Friday, 11 July 2014

Once embedded in a blog post a tweet will stay there even if deleted from Twitter (in theory)

This is another one of those posts that's really just for me ;)

On 1 May 2011 I sent a tweet and then, a day later I deleted it. It's still there though because before deleting it I added it to Storify, and now it's trapped there forever. The take-home lesson from this is that even if a tweet's later deleted, once it's been saved in Storify it's permanently saved (you can also take screenshots etc).

I've never tried it in a blog post but am expecting it to work because Twitter's help files indicate that it should*. An embedded tweet inherits all the information that lets someone who's reading it on a blog post (instead of on Twitter) interact with it - they can favourite or RT it. If the tweet is deleted from Twitter this is no longer possible but the text of the tweet (and who sent it and when) remains.

Let's see... I just sent this and will soon delete it.

URL of tweet: https://twitter.com/JoBrodie/status/487658994925072385

Embedded version:

Now to delete it and see what happens. (According to the info below if I made my account private that would have the same effect).

Now that the tweet is deleted you can see what it looks like above, and this is how it had appeared on this post before I deleted it from Twitter.


*"What if a user deletes a Tweet after it has been embedded on another website? Similarly, what happens to Tweets from users that change their Tweets from public to protected (or become suspended)?

In all of these cases, Twitter branding and Tweet actions will be removed from the embedded Tweet, but the content of the Tweet will still be visible."

Wednesday, 9 July 2014

How does Google's 'right to be forgotten' work? Actual question, not rhetorical trope :) #R2BF

Possibly this will be solved by 'reading more around the topic' but I've not spotted the answer yet and someone must know.

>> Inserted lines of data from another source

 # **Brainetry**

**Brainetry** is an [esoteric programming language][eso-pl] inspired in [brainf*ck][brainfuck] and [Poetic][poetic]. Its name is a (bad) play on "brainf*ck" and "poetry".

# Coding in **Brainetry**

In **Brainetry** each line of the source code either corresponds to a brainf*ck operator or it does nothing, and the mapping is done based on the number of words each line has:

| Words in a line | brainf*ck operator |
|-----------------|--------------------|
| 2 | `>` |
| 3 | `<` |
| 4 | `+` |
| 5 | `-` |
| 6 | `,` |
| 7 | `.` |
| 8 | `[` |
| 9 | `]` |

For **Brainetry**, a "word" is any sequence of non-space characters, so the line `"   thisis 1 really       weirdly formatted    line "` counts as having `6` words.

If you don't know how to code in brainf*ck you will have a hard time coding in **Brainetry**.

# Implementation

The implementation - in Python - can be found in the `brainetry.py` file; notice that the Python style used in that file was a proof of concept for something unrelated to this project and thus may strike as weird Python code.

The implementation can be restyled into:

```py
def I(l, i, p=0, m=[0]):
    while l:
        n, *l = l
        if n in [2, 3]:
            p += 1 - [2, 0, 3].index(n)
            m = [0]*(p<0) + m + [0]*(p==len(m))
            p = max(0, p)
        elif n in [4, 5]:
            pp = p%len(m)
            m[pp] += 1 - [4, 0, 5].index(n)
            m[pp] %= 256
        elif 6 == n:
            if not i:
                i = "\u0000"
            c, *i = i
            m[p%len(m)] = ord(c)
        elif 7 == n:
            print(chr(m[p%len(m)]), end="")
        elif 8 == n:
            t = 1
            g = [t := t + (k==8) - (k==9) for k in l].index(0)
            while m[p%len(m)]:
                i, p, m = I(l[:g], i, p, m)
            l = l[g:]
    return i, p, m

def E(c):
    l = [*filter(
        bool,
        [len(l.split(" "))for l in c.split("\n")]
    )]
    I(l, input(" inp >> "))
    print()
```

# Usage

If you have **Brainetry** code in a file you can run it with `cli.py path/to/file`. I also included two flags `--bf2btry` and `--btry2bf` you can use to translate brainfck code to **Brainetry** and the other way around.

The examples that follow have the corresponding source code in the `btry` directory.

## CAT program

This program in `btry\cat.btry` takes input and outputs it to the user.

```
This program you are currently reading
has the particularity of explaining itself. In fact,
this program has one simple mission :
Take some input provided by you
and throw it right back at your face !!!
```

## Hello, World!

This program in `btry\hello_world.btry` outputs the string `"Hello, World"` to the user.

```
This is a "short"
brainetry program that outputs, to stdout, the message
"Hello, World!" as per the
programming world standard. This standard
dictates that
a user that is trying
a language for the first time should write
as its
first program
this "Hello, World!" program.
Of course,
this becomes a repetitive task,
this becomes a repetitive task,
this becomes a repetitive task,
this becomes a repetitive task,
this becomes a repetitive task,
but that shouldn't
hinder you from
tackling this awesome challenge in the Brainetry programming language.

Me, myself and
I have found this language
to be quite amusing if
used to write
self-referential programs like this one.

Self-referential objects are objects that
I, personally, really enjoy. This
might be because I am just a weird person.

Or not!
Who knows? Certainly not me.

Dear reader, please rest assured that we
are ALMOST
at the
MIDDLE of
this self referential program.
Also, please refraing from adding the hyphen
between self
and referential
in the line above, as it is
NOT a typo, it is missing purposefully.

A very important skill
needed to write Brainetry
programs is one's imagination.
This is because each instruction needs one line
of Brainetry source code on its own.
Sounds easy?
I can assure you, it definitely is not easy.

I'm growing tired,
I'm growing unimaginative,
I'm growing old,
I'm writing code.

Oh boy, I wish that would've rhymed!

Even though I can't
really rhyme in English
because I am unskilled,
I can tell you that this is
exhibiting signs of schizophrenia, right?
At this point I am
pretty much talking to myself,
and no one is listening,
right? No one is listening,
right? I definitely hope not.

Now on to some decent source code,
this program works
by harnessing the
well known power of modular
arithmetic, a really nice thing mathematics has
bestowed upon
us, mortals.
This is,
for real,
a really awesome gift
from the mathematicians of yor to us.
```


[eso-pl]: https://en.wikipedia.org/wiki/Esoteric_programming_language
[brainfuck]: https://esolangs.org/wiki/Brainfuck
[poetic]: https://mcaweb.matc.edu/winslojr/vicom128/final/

How does Google's "right to be forgotten" info removal service actually work?

If there is a web page that says stuff you don't like do you ask Google to
(a) stop indexing that page / those pages in the searches (ie provide Google with a list of pages for it to hide)
(b) not show in its search results any pages that mention specific keywords
(c) some other method

If (a) then presumably this can easily be thwarted by reposting the content onto a new page with a new address.

Also Google indexes most things on Twitter (admittedly transiently) so if someone was determined they could keep posting stuff there and it would show up in Google (as well as, obviously, on Twitter).

I can see (b) being mildly more successful but Google would have to throttle at the level of search, to prevent each new page with those words showing up. This seems like a lot of hard work.

Also, aren't there sites that monitor the requests made (similar to the ChillingEffects.org site that monitors requests for material under copyright to be removed). They've written on the right to be forgotten but I've not spotted the method Google's using.

If there are, don't bother looking in Google, just go to the relevant site and search there. Eg a Telegraph article I read this morning on R2BF suggests that Google has removed some of the Telegraph's links (suggesting method [a]...) on its search results about someone after they requested it, but searching on the Telegraph's site for the person mentioned in the article brings up other information, whether or not it's indexed on Google.

I'm sure the ethics, privacy, free speech aspects of this are all very interesting but what I'm actually intrigued by is just the practicalities.